| EXERCISE DIRECTIONS |
The response must restate the data exactly, with nothing left out.

Dataset entries
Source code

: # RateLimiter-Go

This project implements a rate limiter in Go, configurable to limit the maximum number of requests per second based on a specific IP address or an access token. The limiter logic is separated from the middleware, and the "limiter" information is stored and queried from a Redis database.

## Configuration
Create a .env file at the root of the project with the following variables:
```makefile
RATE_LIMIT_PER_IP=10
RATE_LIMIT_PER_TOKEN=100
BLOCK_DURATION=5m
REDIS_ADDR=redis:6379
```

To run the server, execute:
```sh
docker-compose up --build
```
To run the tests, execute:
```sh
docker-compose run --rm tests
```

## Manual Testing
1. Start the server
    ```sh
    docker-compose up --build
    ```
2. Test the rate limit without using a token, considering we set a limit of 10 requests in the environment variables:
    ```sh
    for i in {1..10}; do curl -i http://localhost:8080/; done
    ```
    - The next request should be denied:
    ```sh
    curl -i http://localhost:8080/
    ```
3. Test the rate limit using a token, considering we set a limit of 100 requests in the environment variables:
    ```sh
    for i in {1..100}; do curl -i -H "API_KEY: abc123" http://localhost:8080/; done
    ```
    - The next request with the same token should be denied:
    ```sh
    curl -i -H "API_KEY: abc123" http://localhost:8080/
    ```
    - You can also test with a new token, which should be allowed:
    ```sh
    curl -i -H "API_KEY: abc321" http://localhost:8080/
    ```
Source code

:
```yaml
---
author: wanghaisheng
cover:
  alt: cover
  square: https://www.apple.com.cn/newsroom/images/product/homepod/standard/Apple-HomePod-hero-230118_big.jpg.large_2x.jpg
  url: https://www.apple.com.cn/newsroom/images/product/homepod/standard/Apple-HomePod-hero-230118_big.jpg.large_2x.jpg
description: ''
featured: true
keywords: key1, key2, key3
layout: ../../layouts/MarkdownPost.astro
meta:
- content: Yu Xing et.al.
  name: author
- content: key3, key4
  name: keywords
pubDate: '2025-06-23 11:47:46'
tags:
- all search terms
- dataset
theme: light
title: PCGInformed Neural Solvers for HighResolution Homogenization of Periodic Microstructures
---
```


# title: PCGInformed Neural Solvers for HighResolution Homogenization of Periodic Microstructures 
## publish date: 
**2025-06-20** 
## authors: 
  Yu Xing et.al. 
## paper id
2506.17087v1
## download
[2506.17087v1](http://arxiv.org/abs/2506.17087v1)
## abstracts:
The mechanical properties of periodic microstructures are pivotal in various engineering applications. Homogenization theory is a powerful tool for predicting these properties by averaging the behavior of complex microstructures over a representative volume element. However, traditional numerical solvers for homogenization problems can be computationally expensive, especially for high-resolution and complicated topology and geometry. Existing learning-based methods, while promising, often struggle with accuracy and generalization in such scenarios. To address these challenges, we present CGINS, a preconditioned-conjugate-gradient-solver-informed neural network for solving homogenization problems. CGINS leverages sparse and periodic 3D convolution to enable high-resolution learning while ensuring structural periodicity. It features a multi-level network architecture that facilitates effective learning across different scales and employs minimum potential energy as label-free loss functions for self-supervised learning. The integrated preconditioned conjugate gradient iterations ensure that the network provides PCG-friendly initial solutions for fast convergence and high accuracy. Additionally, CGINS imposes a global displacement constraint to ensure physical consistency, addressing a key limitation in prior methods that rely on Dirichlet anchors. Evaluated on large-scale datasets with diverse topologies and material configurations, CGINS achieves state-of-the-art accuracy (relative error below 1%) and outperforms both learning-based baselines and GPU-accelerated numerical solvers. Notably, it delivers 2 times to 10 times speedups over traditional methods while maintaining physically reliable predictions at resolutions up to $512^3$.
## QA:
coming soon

| SOLUTION |
Source code

: # RateLimiter-Go

This project implements a rate limiter in Go, configurable to limit the maximum number of requests per second based on a specific IP address or an access token. The limiter logic is separated from the middleware, and the "limiter" information is stored and queried from a Redis database.

## Configuration
Create a .env file at the root of the project with the following variables:
```makefile
RATE_LIMIT_PER_IP=10
RATE_LIMIT_PER_TOKEN=100
BLOCK_DURATION=5m
REDIS_ADDR=redis:6379
```

To run the server, execute:
```sh
docker-compose up --build
```
To run the tests, execute:
```sh
docker-compose run --rm tests
```

## Manual Testing
1. Start the server
    ```sh
    docker-compose up --build
    ```
2. Test the rate limit without using a token, considering we set a limit of 10 requests in the environment variables:
    ```sh
    for i in {1..10}; do curl -i http://localhost:8080/; done
    ```
    - The next request should be denied:
    ```sh
    curl -i http://localhost:8080/
    ```
3. Test the rate limit using a token, considering we set a limit of 100 requests in the environment variables:
    ```sh
    for i in {1..100}; do curl -i -H "API_KEY: abc123" http://localhost:8080/; done
    ```
    - The next request with the same token should be denied:
    ```sh
    curl -i -H "API_KEY: abc123" http://localhost:8080/
    ```
    - You can also test with a new token, which should be allowed:
    ```sh
    curl -i -H "API_KEY: abc321" http://localhost:8080/
    ```
Source code

:
```yaml
---
author: wanghaisheng
cover:
  alt: cover
  square: https://www.apple.com.cn/newsroom/images/product/homepod/standard/Apple-HomePod-hero-230118_big.jpg.large_2x.jpg
  url: https://www.apple.com.cn/newsroom/images/product/homepod/standard/Apple-HomePod-hero-230118_big.jpg.large_2x.jpg
description: ''
featured: true
keywords: key1, key2, key3
layout: ../../layouts/MarkdownPost.astro
meta:
- content: Yu Xing et.al.
  name: author
- content: key3, key4
  name: keywords
pubDate: '2025-06-23 11:47:46'
tags:
- all search terms
- dataset
theme: light
title: PCGInformed Neural Solvers for HighResolution Homogenization of Periodic Microstructures
---
```


# title: PCGInformed Neural Solvers for HighResolution Homogenization of Periodic Microstructures 
## publish date: 
**2025-06-20** 
## authors: 
  Yu Xing et.al. 
## paper id
2506.17087v1
## download
[2506.17087v1](http://arxiv.org/abs/2506.17087v1)
## abstracts:
The mechanical properties of periodic microstructures are pivotal in various engineering applications. Homogenization theory is a powerful tool for predicting these properties by averaging the behavior of complex microstructures over a representative volume element. However, traditional numerical solvers for homogenization problems can be computationally expensive, especially for high-resolution and complicated topology and geometry. Existing learning-based methods, while promising, often struggle with accuracy and generalization in such scenarios. To address these challenges, we present CGINS, a preconditioned-conjugate-gradient-solver-informed neural network for solving homogenization problems. CGINS leverages sparse and periodic 3D convolution to enable high-resolution learning while ensuring structural periodicity. It features a multi-level network architecture that facilitates effective learning across different scales and employs minimum potential energy as label-free loss functions for self-supervised learning. The integrated preconditioned conjugate gradient iterations ensure that the network provides PCG-friendly initial solutions for fast convergence and high accuracy. Additionally, CGINS imposes a global displacement constraint to ensure physical consistency, addressing a key limitation in prior methods that rely on Dirichlet anchors. Evaluated on large-scale datasets with diverse topologies and material configurations, CGINS achieves state-of-the-art accuracy (relative error below 1%) and outperforms both learning-based baselines and GPU-accelerated numerical solvers. Notably, it delivers 2 times to 10 times speedups over traditional methods while maintaining physically reliable predictions at resolutions up to $512^3$.
## QA:
coming soon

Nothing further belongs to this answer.